## SOURCE MATERIAL

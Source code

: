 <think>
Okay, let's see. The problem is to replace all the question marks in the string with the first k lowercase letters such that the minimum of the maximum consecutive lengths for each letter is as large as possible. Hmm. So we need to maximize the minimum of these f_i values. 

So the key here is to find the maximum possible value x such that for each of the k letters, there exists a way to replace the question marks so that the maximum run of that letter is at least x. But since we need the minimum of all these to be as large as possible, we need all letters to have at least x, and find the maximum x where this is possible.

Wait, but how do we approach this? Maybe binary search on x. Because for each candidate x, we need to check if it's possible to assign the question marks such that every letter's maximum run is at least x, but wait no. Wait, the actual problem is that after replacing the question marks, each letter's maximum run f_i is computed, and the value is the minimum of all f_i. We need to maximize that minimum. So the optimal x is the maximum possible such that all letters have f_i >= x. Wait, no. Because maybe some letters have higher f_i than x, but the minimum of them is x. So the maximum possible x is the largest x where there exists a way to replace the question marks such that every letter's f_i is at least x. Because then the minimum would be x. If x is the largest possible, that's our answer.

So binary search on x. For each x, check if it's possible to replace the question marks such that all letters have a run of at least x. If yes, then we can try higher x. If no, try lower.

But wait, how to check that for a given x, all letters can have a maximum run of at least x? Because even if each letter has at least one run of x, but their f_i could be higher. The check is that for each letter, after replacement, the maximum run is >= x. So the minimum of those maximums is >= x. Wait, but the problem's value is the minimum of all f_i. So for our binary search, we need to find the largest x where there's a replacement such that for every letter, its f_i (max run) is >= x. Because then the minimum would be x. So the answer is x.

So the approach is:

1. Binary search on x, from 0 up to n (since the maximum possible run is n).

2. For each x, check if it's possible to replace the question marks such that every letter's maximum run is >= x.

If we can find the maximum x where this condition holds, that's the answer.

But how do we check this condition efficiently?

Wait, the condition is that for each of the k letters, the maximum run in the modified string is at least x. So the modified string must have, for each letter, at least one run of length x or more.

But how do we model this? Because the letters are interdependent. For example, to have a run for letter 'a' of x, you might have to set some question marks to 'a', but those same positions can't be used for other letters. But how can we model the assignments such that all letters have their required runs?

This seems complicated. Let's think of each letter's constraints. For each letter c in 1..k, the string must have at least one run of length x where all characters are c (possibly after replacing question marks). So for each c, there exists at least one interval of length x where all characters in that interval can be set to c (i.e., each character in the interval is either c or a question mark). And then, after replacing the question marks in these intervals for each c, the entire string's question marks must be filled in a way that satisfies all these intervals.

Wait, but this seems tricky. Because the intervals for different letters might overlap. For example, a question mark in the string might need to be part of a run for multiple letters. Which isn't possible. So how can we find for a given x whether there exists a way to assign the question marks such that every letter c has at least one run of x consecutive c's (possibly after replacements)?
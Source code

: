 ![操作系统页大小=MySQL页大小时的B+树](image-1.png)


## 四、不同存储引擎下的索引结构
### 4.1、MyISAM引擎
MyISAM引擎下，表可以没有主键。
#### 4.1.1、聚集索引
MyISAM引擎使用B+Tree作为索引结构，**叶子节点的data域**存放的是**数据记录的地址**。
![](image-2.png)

## EXERCISE REQUIREMENTS
Pull out every line in the data above that has the word "think".

## SOLVED EXERCISE
: <think>
This seems complicated. Let's think of each letter's constraints. For each letter c in 1..k, the string must have at least one run of length x where all characters are c (possibly after replacing question marks). So for each c, there exists at least one interval of length x where all characters in that interval can be set to c (i.e., each character in the interval is either c or a question mark). And then, after replacing the question marks in these intervals for each c, the entire string's question marks must be filled in a way that satisfies all these intervals.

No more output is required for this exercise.